== EXERCISE INSTRUCTIONS ==
Wherever the string "Survey" appears in the records, return the line that holds it.

== PROVIDED DATA ==
▼
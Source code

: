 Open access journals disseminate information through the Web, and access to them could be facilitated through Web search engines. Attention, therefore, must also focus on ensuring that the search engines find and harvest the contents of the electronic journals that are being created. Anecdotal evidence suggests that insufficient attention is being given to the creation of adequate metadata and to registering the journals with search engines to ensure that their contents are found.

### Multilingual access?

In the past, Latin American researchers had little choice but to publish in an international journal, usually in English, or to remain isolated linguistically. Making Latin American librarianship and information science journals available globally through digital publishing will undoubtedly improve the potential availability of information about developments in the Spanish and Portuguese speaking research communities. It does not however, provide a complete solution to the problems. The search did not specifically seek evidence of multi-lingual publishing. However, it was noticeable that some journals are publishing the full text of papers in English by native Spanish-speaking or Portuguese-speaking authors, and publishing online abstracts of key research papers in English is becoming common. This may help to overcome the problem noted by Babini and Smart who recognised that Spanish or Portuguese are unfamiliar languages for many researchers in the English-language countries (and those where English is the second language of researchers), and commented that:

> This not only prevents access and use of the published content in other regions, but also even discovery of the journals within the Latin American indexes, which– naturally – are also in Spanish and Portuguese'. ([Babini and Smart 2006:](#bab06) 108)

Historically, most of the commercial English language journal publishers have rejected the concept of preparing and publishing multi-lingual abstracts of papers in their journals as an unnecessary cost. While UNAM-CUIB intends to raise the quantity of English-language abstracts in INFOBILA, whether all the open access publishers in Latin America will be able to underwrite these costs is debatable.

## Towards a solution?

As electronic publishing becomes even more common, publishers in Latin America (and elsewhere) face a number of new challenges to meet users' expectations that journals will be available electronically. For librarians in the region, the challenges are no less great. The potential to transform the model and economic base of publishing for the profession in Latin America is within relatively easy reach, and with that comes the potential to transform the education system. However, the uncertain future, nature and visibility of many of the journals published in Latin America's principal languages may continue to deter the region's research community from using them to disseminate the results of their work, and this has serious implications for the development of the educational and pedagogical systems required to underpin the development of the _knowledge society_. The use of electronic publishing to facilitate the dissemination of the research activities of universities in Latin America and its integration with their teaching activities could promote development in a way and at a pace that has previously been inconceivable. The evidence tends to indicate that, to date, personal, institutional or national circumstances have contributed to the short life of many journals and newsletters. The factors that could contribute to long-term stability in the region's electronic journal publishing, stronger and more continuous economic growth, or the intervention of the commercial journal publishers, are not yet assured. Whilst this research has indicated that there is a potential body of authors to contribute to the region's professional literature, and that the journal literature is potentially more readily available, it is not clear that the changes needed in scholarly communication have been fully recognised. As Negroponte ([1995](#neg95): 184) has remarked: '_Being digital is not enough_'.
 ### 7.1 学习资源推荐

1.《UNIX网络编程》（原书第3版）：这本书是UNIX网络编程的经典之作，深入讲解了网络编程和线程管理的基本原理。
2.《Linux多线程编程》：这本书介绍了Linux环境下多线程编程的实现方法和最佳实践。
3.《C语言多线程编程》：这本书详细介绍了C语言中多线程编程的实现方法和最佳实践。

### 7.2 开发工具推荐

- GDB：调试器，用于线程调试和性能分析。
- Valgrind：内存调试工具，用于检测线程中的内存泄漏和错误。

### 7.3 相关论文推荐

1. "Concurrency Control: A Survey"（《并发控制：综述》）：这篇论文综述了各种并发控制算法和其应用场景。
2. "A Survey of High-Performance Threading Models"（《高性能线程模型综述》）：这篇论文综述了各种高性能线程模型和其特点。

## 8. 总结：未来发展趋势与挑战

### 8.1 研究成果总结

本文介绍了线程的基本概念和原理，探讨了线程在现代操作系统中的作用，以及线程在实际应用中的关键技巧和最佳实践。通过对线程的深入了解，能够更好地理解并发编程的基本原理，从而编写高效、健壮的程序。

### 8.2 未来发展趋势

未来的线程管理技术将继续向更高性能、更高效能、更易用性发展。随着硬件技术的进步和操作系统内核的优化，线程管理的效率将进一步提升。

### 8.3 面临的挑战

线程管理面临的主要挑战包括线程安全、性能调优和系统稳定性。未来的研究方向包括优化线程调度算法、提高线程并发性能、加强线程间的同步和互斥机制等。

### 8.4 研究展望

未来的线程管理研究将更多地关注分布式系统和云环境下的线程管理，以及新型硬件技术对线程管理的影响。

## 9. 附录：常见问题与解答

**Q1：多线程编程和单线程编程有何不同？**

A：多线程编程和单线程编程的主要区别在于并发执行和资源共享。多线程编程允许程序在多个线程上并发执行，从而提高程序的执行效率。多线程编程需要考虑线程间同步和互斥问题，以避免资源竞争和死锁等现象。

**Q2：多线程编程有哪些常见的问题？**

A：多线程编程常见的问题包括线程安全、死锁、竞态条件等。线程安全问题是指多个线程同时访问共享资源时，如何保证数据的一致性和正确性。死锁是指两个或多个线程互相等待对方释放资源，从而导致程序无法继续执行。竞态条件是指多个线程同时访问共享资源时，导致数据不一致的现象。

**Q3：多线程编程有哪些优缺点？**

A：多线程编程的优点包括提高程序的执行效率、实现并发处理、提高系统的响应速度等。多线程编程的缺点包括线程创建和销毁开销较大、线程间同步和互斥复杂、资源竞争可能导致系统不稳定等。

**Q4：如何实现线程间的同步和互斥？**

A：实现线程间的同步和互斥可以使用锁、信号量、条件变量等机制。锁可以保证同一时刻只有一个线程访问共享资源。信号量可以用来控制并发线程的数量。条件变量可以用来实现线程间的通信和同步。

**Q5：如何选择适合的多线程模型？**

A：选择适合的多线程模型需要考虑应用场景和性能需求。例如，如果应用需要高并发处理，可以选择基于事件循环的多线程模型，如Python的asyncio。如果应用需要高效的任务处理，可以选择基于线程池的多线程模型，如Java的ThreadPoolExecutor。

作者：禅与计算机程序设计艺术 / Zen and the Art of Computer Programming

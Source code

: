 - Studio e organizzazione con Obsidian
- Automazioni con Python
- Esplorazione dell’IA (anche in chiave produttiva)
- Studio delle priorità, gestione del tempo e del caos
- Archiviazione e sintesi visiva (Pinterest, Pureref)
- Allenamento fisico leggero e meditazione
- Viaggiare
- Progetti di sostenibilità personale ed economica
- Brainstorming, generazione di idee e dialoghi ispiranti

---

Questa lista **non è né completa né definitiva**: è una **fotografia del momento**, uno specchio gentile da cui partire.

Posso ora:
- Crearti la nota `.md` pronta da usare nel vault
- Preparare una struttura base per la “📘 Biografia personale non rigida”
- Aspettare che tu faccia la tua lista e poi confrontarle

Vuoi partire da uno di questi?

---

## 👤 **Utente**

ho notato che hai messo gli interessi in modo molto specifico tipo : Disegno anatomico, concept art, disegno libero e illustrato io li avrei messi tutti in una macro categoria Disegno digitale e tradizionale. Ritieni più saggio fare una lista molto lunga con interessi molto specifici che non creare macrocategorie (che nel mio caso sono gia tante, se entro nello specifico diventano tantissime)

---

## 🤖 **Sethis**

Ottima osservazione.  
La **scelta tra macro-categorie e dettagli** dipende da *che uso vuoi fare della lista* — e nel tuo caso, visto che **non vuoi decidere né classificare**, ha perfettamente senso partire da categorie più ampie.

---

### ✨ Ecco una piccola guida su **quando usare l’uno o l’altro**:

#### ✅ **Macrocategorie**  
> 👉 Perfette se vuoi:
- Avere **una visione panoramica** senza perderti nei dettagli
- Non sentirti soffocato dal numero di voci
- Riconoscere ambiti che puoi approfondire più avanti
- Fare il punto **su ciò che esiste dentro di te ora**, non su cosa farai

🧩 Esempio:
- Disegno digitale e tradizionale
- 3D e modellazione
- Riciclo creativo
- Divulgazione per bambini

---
▲
== FINISHED TASK ==
1. "Concurrency Control: A Survey"（《并发控制：综述》）：这篇论文综述了各种并发控制算法和其应用场景。
2. "A Survey of High-Performance Threading Models"（《高性能线程模型综述》）：这篇论文综述了各种高性能线程模型和其特点。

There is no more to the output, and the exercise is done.